WHAT YOU NEED TO DO — Some lines in the listing hold the word "renewcommand". Return each of them.
▬▬▬▬▬▬▬▬▬▬
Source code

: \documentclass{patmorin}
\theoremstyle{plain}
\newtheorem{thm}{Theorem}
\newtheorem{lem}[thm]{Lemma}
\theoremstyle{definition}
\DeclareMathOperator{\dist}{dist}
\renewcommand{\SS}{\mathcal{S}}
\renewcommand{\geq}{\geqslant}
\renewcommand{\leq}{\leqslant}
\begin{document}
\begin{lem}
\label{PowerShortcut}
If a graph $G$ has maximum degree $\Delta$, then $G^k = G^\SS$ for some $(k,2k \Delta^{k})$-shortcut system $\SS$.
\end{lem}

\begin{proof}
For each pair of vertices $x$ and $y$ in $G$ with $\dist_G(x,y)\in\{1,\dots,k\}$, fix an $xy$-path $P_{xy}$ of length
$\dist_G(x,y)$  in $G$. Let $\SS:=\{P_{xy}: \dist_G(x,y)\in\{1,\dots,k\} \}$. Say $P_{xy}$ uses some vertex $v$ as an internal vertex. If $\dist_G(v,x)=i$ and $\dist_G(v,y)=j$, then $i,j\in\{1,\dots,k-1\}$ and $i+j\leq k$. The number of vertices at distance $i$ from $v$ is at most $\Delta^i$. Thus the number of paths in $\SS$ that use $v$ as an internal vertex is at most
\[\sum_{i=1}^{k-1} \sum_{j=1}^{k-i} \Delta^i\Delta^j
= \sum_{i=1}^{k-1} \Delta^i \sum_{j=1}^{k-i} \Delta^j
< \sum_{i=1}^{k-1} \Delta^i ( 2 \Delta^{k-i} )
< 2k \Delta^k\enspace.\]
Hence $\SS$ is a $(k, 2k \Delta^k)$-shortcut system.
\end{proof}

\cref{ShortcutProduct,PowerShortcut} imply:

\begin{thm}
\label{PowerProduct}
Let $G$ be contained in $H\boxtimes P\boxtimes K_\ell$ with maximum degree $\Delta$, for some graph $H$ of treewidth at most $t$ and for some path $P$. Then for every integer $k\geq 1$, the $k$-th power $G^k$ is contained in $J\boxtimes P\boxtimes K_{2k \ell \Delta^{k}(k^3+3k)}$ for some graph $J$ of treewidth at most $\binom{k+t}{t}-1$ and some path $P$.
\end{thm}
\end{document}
▬▬▬▬▬▬▬▬▬▬
SOLUTION FOR THIS EXERCISE —
\renewcommand{\SS}{\mathcal{S}}
\renewcommand{\geq}{\geqslant}
\renewcommand{\leq}{\leqslant}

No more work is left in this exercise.